The study aims to analyse the vital statistics of East Asia and Pacific region from the year 2001 to the year 2015 by collecting the dataset from the World Bank. The implication of this analysis will be done by government planners to improve the health of that region.

Limitations

The primary constraint of this study is that the research and analysis is limited for East Asia and Pacific region only. Moreover, the data is collected from World Bank which is secondary of nature and it is another limitation.

Scope

The present study consists of 26 attributes holding information about health of the above mentioned region. Besides, the data contains information for a long time period of 15 years. The analysis can be performed using statistical analysis and interpreting the graphs. However, the data has lots of missing observations.

The analysis is proceeded through one-variable analyses, two-variable analyses. On the next step, the data is clustered using k-means clustering technique and finally, the data is analysed by fitting linear regression lines between two attributes.

Methodology

The information has been generated from World Bank. The dataset is quantitative in nature and contains information about health for the time period of 2001 to 2015.

Data Setup

The data is loaded into the “R” program before the analysis. A pop-up window gets opened after running the first line of the code and then the data file (in csv format) is selected by inputting the location of the data file. The missing values are addressed in the first line of the code as missing values.

At the second step, the necessary library files are loaded to the “R” program to perform the required statistical analyses and to display all the graphical presentations.

Exploratory Data Analysis

One variable analysis

One Variable Analysis – 1

The per capita gross national income (GNI) is analysed under the section of one-variable study. The average amount of GNI per capita in that region is 11522.45 and the standard deviation is 15406. The minimum amount and the maximum percentage of immunized one-year old children is 310 and 76300 respectively. The boxplot analysis shows that the dataset has many outliers.

One Variable Analysis – 2

The second variable is percentage of Tertiary school enrolment where the minimum value of the percentage is 37.81 and the standard deviation is 22.19. The minimum percentage of school enrolment is 3.1 and the maximum is 83.6. The boxplot of the distr8ibution of tertiary school enrolment percentage is negatively skewed.

One Variable Analysis – 3

The distribution of the rate of total unemployment is analysed in the course of the one-variable analysis.

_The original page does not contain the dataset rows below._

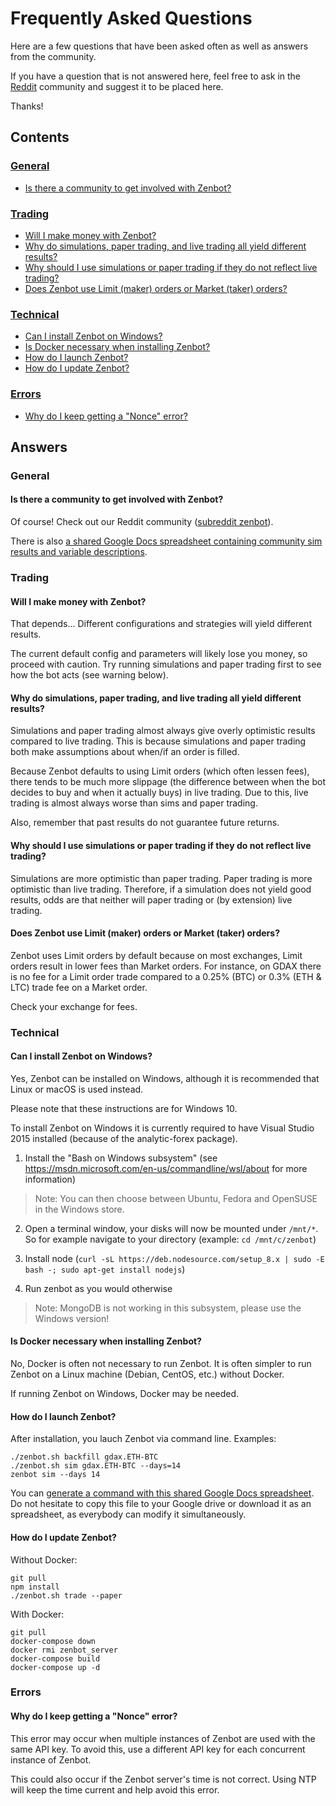 # Frequently Asked Questions

Here are a few questions that have been asked often as well as answers from the community.

If you have a question that is not answered here, feel free to ask in the [Reddit](#is-there-a-community-to-get-involved-with-zenbot-) community and suggest it to be placed here.

Thanks!



## Contents

### [General](#general-)
* [Is there a community to get involved with Zenbot?](#is-there-a-community-to-get-involved-with-zenbot-)

### [Trading](#trading-)
* [Will I make money with Zenbot?](#will-i-make-money-with-zenbot-)
* [Why do simulations, paper trading, and live trading all yield different results?](#why-do-simulations-paper-trading-and-live-trading-all-yield-different-results-)
* [Why should I use simulations or paper trading if they do not reflect live trading?](#why-should-i-use-simulations-or-paper-trading-if-they-do-not-reflect-live-trading-)
* [Does Zenbot use Limit (maker) orders or Market (taker) orders?](#does-zenbot-use-limit-maker-orders-or-market-taker-orders-)

### [Technical](#technical-)
* [Can I install Zenbot on Windows?](#can-i-install-zenbot-on-windows-)
* [Is Docker necessary when installing Zenbot?](#is-docker-necessary-when-installing-zenbot-)
* [How do I launch Zenbot?](#how-do-i-launch-zenbot-)
* [How do I update Zenbot?](#how-do-i-update-zenbot-)

### [Errors](#errors-)
* [Why do I keep getting a "Nonce" error?](#why-do-i-keep-getting-a-nonce-error-)



## Answers

### General

#### Is there a community to get involved with Zenbot?

Of course! Check out our Reddit community ([subreddit zenbot](https://reddit.com/r/zenbot)).

There is also [a shared Google Docs spreadsheet containing community sim results and variable descriptions](https://docs.google.com/spreadsheets/d/1WjFKRUY4KpkdIJiA3RVvKqiyNkMe9xtgLSfYESFXk1g/edit#gid=70204991).



### Trading

#### Will I make money with Zenbot?

That depends… Different configurations and strategies will yield different results.

The current default config and parameters will likely lose you money, so proceed with caution. Try running simulations and paper trading first to see how the bot acts (see warning below).



#### Why do simulations, paper trading, and live trading all yield different results?

Simulations and paper trading almost always give overly optimistic results compared to live trading. This is because simulations and paper trading both make assumptions about when/if an order is filled.

Because Zenbot defaults to using Limit orders (which often lessen fees), there tends to be much more slippage (the difference between when the bot decides to buy and when it actually buys) in live trading. Due to this, live trading is almost always worse than sims and paper trading.

Also, remember that past results do not guarantee future returns.



#### Why should I use simulations or paper trading if they do not reflect live trading?

Simulations are more optimistic than paper trading.
Paper trading is more optimistic than live trading.
Therefore, if a simulation does not yield good results, odds are that neither will paper trading or (by extension) live trading.



#### Does Zenbot use Limit (maker) orders or Market (taker) orders?

Zenbot uses Limit orders by default because on most exchanges, Limit orders result in lower fees than Market orders. For instance, on GDAX there is no fee for a Limit order trade compared to a 0.25% (BTC) or 0.3% (ETH & LTC) trade fee on a Market order.

Check your exchange for fees.



### Technical

#### Can I install Zenbot on Windows?

Yes, Zenbot can be installed on Windows, although it is recommended that Linux or macOS is used instead.

Please note that these instructions are for Windows 10.

To install Zenbot on Windows it is currently required to have Visual Studio 2015 installed (because of the analytic-forex package).

1. Install the "Bash on Windows subsystem" (see https://msdn.microsoft.com/en-us/commandline/wsl/about for more information)

> Note: You can then choose between Ubuntu, Fedora and OpenSUSE in the Windows store. 

2. Open a terminal window, your disks will now be mounted under `/mnt/*`. So for example navigate to your directory (example: `cd /mnt/c/zenbot`)

3. Install node (`curl -sL https://deb.nodesource.com/setup_8.x | sudo -E bash -; sudo apt-get install nodejs`)

4. Run zenbot as you would otherwise

> Note: MongoDB is not working in this subsystem, please use the Windows version!



#### Is Docker necessary when installing Zenbot?

No, Docker is often not necessary to run Zenbot. It is often simpler to run Zenbot on a Linux machine (Debian, CentOS, etc.) without Docker.

If running Zenbot on Windows, Docker may be needed.



#### How do I launch Zenbot?

After installation, you lauch Zenbot via command line.
Examples:
```
./zenbot.sh backfill gdax.ETH-BTC
./zenbot.sh sim gdax.ETH-BTC --days=14
zenbot sim --days 14 
```
You can [generate a command with this shared Google Docs spreadsheet](https://docs.google.com/spreadsheets/d/1HECEHW-I9Evve_FQV3LT_IWGV6FU34tHif9TEouKtfg/edit?usp=sharing).
Do not hesitate to copy this file to your Google drive or download it as an spreadsheet, as everybody can modify it simultaneously.



#### How do I update Zenbot?

Without Docker:
```
git pull
npm install
./zenbot.sh trade --paper
```

With Docker:
```
git pull
docker-compose down
docker rmi zenbot_server
docker-compose build
docker-compose up -d
```



### Errors

#### Why do I keep getting a "Nonce" error?

This error may occur when multiple instances of Zenbot are used with the same API key. To avoid this, use a different API key for each concurrent instance of Zenbot.

This could also occur if the Zenbot server's time is not correct. Using NTP will keep the time current and help avoid this error.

The distribution is graphically represented with the help of histogram that shows the distribution is positively skewed.

Two-variable analysis

Two-variable analysis 1

In the course of two-variable analysis, the Gross national income is analysed country wise for the region and it is graphically represented by side-by-side Box-plot. The graph shows that there has been huge variation in GNI during the time period of 2001 to 2015. The maximum gross national income has been obtained for the country Macao SAR, China.

Two-variable analysis 2

The total distribution of unemployment has been analysed here with respect to its change for each country for the tie period of 15 years. The side-by-side Box-plot has been used to represent the variation in the unemployment rate for the countries. There are outliers for the countries having country codes ‘KIR’, ‘PLW’, ‘SLB’. The box-plot having longest whiskers is for country having country code ‘MAC’ that indicates that the spread of the distribution of unemployment rare for this country is widest.

Advanced analysis

Clustering

Brief explanation of k-means and clustering

Clustering means segregating the entire dataset into smaller groups having similar characteristics. K-means clustering is a special type of non-hierarchical clustering technique that uses the centroid distances for group segmentation (Oleiwi 2016). The centroids are initially selected and the data points are assigned into them on the basis of the nearest distance from the centroid. The process is repeated until all the data points are assigned into groups (Cohen et al. 2015).

Clustering Analysis

The per capita gross national income and the total unemployment rate has been taken account for performing k-means clustering analysis for the year 2014. There are three optimal clusters that was found after scaling. From the graphical analysis it is seen that there are three groups-

Low GNI and High rate of total unemployment

Linear regression

Brief definition of linear regression

The linear regression analysis predicts the linear relationship between the explained variable and one or more explanatory variable(s) (Theobald and Freeman 2014).

Linear Regression 1

The dependent variable in this case is Total unemployment rate and the independent variable is tertiary school enrolment. The total unemployment rate is predicted by the follow8ing regression equation:

Total unemployment rate = 3.769558 + 0.009769* Tertiary school enrolment

Linear Regression 2

The relation between total unemployment rate (independent variable) and the GNI per capita (dependent variable) is shown in the following graph. The predicted regression equation is given by

GNI = 12974.4 + 395.2 * Total unemployment rate

The slope is positive here that indicates that there would be increase in per capita GNI for corresponding increase in total unemployment rate (Darlington and Hayes 2016).

Conclusion

The report about the health and population statistics shows important analysis of the East Asia and Pacific region. From the analysis, it can be concluded that there is high level of GNI per capita for the country having country code MAC. Besides, there are outliers in the distribution of Gross national income if analysed country wise. In addition, there are three optimal clusters if the Total unemployment rate is grouped on the basis of GNI per capita. On the other hand, it has been found that, if the tertiary school enrolment is increased then the total unemployment will also be increased. Besides, if there is any increase in total unemployment rate, then there will be increase in GNI per capita.

Reflection

The entire analysis was made interesting with the analysis of different attributes for different time periods. This study shows variation in the total unemployment rate and also in the change of GNI per capita for the East Asia and Pacific region.

References

Cohen, M.B., Elder, S., Musco, C., Musco, C. and Persu, M., 2015, June. Dimensionality reduction for k-means clustering and low rank approximation. In Proceedings of the forty-seventh annual ACM symposium on Theory of computing (pp. 163-172). ACM.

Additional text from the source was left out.